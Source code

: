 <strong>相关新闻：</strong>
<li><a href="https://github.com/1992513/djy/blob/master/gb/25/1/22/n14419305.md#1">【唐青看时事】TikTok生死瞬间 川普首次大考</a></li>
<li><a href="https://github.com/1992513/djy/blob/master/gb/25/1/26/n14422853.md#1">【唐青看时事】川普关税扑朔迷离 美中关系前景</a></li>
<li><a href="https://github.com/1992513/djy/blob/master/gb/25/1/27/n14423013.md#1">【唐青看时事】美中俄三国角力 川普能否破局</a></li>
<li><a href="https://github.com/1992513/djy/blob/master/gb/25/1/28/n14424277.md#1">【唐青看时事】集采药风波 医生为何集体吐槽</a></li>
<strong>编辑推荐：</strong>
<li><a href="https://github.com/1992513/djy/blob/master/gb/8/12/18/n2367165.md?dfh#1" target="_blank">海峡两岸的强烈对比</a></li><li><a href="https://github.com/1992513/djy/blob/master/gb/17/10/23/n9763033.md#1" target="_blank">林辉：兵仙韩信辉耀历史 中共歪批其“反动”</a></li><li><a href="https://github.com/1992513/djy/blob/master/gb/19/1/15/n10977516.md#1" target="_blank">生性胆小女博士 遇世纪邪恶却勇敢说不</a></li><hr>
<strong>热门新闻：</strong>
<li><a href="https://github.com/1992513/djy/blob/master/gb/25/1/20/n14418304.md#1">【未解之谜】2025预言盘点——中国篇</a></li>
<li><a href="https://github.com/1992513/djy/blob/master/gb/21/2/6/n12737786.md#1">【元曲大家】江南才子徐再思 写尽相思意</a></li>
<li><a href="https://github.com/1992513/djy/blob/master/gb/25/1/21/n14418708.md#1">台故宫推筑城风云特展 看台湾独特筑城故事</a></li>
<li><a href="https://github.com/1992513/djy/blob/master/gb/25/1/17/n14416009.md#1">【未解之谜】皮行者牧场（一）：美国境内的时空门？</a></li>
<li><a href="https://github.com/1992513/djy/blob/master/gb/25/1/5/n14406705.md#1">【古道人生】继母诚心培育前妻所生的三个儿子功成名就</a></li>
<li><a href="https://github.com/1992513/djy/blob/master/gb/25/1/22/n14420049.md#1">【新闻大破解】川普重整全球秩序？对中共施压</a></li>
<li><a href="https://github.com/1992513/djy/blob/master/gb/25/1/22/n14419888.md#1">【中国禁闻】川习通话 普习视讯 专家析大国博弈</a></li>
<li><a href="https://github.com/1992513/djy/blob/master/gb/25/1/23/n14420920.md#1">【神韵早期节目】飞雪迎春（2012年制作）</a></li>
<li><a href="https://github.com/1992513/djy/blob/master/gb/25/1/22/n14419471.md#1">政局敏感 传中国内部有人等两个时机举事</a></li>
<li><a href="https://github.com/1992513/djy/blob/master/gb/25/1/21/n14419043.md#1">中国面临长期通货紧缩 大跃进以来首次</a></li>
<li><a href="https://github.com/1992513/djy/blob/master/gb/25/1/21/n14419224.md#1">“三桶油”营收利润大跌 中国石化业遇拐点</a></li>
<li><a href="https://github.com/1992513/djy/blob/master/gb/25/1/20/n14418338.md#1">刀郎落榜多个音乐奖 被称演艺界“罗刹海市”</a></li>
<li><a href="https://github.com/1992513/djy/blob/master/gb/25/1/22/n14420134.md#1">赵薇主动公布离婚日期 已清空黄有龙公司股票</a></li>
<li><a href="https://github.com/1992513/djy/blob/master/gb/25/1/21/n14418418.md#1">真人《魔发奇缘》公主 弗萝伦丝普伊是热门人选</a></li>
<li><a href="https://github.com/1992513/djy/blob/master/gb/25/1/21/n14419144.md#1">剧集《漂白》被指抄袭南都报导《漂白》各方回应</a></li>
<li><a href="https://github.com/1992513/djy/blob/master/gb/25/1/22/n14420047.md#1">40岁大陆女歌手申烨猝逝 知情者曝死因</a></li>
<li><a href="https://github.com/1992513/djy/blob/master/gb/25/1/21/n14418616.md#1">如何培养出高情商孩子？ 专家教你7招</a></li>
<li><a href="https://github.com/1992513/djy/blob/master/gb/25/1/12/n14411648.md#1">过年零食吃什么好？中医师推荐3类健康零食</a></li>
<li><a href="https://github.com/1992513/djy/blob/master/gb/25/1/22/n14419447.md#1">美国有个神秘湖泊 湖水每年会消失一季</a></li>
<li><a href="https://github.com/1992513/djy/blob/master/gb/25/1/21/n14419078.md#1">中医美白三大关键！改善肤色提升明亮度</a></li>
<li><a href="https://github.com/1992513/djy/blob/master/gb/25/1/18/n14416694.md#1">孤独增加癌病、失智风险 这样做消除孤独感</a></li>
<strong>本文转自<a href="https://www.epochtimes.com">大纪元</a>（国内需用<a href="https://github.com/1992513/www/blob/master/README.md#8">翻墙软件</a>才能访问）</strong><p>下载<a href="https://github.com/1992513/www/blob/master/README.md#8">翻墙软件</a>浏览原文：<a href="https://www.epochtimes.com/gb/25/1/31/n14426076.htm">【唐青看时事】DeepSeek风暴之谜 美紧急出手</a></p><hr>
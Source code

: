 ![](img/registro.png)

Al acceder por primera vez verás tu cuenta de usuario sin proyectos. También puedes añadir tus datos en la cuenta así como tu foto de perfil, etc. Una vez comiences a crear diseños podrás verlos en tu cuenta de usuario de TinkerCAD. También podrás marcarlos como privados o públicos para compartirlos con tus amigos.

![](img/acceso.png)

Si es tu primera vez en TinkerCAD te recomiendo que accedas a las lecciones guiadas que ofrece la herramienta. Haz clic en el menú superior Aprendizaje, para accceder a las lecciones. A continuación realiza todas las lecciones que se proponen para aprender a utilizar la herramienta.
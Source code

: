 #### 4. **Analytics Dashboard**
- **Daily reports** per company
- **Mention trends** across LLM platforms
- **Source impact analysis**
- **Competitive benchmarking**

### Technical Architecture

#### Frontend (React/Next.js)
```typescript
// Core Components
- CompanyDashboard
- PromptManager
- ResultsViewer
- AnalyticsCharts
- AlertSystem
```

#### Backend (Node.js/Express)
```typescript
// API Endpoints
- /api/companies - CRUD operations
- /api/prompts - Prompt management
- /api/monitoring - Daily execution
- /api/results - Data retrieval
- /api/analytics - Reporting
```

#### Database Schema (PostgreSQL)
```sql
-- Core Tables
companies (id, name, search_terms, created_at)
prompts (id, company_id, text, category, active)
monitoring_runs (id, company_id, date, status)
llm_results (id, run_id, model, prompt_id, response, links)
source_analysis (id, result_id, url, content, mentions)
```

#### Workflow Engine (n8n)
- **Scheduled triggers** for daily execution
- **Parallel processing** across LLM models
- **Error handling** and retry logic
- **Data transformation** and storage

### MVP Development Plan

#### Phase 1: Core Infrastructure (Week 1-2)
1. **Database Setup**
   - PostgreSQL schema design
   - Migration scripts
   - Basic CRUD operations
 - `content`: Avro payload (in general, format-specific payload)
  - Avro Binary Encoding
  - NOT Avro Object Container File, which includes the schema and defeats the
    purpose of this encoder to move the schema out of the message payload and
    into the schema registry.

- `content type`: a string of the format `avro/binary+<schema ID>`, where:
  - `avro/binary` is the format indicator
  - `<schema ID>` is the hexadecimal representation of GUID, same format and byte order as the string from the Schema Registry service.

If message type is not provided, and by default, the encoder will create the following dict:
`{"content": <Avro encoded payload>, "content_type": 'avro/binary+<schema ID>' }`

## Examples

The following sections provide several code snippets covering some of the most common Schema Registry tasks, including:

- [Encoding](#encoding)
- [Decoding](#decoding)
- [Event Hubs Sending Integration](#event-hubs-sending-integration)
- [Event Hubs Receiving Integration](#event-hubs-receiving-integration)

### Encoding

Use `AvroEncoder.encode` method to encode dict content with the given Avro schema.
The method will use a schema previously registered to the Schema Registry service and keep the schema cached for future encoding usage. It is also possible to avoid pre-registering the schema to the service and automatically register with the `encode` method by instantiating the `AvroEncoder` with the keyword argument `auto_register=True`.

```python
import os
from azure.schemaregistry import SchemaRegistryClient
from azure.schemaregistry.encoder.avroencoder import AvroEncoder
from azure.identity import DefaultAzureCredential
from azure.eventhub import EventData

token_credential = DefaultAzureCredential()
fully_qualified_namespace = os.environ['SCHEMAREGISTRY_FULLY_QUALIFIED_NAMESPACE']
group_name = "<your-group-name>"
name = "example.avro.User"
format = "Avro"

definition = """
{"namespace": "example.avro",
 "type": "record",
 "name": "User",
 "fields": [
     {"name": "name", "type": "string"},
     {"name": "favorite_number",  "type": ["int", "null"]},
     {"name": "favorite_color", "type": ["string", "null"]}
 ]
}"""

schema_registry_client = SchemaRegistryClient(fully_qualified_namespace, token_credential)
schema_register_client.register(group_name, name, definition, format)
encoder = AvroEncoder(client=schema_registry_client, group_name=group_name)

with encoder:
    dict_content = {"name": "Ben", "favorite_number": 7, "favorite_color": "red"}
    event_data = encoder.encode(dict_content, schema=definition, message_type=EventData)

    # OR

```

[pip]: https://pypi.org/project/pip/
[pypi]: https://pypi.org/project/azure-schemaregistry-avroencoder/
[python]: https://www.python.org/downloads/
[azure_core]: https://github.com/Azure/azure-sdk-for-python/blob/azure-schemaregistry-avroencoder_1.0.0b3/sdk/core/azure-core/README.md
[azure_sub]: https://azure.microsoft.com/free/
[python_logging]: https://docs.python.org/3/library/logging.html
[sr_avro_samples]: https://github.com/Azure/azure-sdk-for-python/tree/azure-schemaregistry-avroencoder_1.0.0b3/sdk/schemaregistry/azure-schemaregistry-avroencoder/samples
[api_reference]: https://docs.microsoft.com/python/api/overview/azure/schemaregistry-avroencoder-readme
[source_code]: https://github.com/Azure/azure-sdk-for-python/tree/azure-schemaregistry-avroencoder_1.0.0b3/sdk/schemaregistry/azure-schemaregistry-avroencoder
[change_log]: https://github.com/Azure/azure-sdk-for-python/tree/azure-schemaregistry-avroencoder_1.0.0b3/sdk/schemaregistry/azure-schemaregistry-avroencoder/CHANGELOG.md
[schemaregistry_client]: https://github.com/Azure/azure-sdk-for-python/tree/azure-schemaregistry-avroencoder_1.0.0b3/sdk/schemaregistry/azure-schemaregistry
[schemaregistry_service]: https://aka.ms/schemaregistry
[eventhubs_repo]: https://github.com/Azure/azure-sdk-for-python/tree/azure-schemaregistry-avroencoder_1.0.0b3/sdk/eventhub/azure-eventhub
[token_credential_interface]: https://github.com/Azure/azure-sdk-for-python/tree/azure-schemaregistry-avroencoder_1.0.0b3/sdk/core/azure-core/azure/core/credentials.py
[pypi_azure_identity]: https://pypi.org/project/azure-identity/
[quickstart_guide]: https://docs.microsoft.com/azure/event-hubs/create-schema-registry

★ ★ ★ ★ ★

Looking at the data above, return every line from the one with "- **Source impact analysis**" down to the one with "- Basic CRUD operations", exactly and inclusively.

- **Source impact analysis**
- **Competitive benchmarking**

### Technical Architecture

#### Frontend (React/Next.js)
```typescript
// Core Components
- CompanyDashboard
- PromptManager
- ResultsViewer
- AnalyticsCharts
- AlertSystem
```

#### Backend (Node.js/Express)
```typescript
// API Endpoints
- /api/companies - CRUD operations
- /api/prompts - Prompt management
- /api/monitoring - Daily execution
- /api/results - Data retrieval
- /api/analytics - Reporting
```

#### Database Schema (PostgreSQL)
```sql
-- Core Tables
companies (id, name, search_terms, created_at)
prompts (id, company_id, text, category, active)
monitoring_runs (id, company_id, date, status)
llm_results (id, run_id, model, prompt_id, response, links)
source_analysis (id, result_id, url, content, mentions)
```

#### Workflow Engine (n8n)
- **Scheduled triggers** for daily execution
- **Parallel processing** across LLM models
- **Error handling** and retry logic
- **Data transformation** and storage

### MVP Development Plan

#### Phase 1: Core Infrastructure (Week 1-2)
1. **Database Setup**
   - PostgreSQL schema design
   - Migration scripts
   - Basic CRUD operations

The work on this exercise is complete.